Here two remarks are called for. First, if we understand degradation as a matter of being treated without due respect, or as having one's dignity undermined, then it certainly seems possible that someone could be treated in a degrading manner yet fail to recognise the fact, provided that others of sound judgement do. Yet, second, what count as respectful or appropriate treatment and their opposites is heavily dependent on social conventions, and these can change over time. When what was deemed the non-excessive and proportionate corporal punishment of children was seen as non-degrading by people who judged soundly according to the standards of their time, were the physically-punished children nonetheless degraded, although no one then perceived that they were? Lenta would presumably say that those children were degraded, even if no one recognised the fact. Yet where there is neither an intention to degrade nor any sense on anyone's part that degradation has occurred, then it is hard to say in what the putative degradation could consist, given the absence of the seemingly required attitudes. It can be perfectly appropriate to apply our contemporary moral standards in judging our forebears, as we do when we condemn, for instance, the former blinkered attitude of acceptance of slavery and the slave-trade. But it is clearer that there can be wrong acts and attitudes that go unnoticed than that people can be treated disrespectfully without recognising themselves, or being recognised by others, as being so treated.

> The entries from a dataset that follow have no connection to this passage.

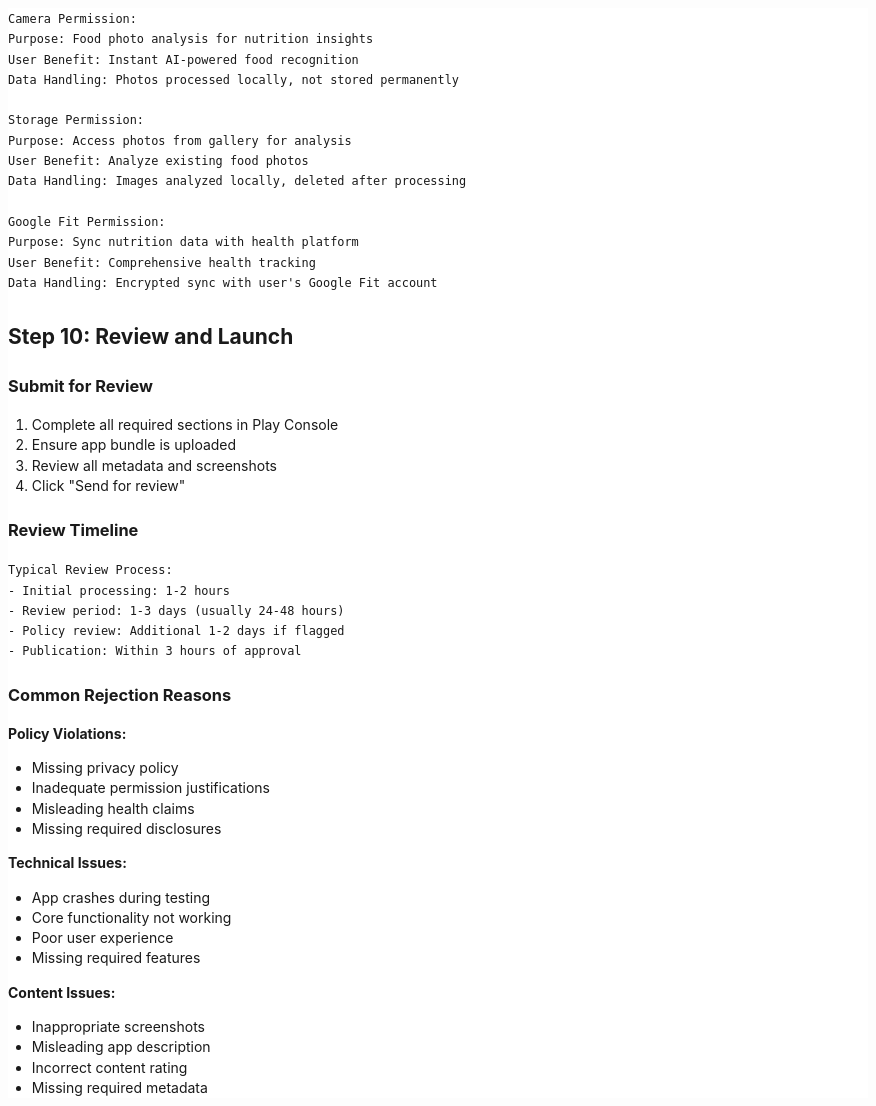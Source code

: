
 ```
Camera Permission:
Purpose: Food photo analysis for nutrition insights
User Benefit: Instant AI-powered food recognition
Data Handling: Photos processed locally, not stored permanently

Storage Permission:
Purpose: Access photos from gallery for analysis
User Benefit: Analyze existing food photos
Data Handling: Images analyzed locally, deleted after processing

Google Fit Permission:
Purpose: Sync nutrition data with health platform
User Benefit: Comprehensive health tracking
Data Handling: Encrypted sync with user's Google Fit account
```

## Step 10: Review and Launch

### Submit for Review

1. Complete all required sections in Play Console
2. Ensure app bundle is uploaded
3. Review all metadata and screenshots
4. Click "Send for review"

### Review Timeline

```
Typical Review Process:
- Initial processing: 1-2 hours
- Review period: 1-3 days (usually 24-48 hours)
- Policy review: Additional 1-2 days if flagged
- Publication: Within 3 hours of approval
```

### Common Rejection Reasons

**Policy Violations:**
- Missing privacy policy
- Inadequate permission justifications
- Misleading health claims
- Missing required disclosures

**Technical Issues:**
- App crashes during testing
- Core functionality not working
- Poor user experience
- Missing required features

**Content Issues:**
- Inappropriate screenshots
- Misleading app description
- Incorrect content rating
- Missing required metadata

Perhaps, then, whether the corporal punishment of children is degrading or demeaning is relative to the standards of respectful behaviour holding at a given time. Here a distinction needs to be drawn between universal principles of rightful treatment of human beings, as Kantian ends in themselves, and transient or localised standards of what counts as respectful conduct. Conventions vary among cultures and they evolve, too, within a single culture. Children have basic rights to life, security, and the provision of those vital goods and services which, by reason of their immaturity, they cannot obtain for themselves. But there is no universally accepted blueprint for the raising of children, in part because of the marvellous variety that children exhibit, but also because the ontology of children and childhood is a work in progress, every generation having its own ideas on what children are, what they ought to be, and how best to ease their passage into adulthood.

Lenta's book is the most thoroughly argued, well documented and best-written study of the pros and cons of corporal punishment to have been written by a philosopher for many years. Whether one accepts its main conclusions or not, it has "must read" status for anyone, from professor to undergraduate student, who is interested in this topic.


[1]  John Locke, Some Thoughts Concerning Education.  5thed.  1705. A and J. Churchill.

[2]Disclosure: As a member of an older generation, I was myself occasionally subjected as a child to mild corporal punishment both at home and at school, and I believe I took no harm whatsoever from it. 

[3]Geoffrey Scarre, “Corporal Punishment”, Ethical Theory and Moral Practice, 6, 2003, 295-316, at 311.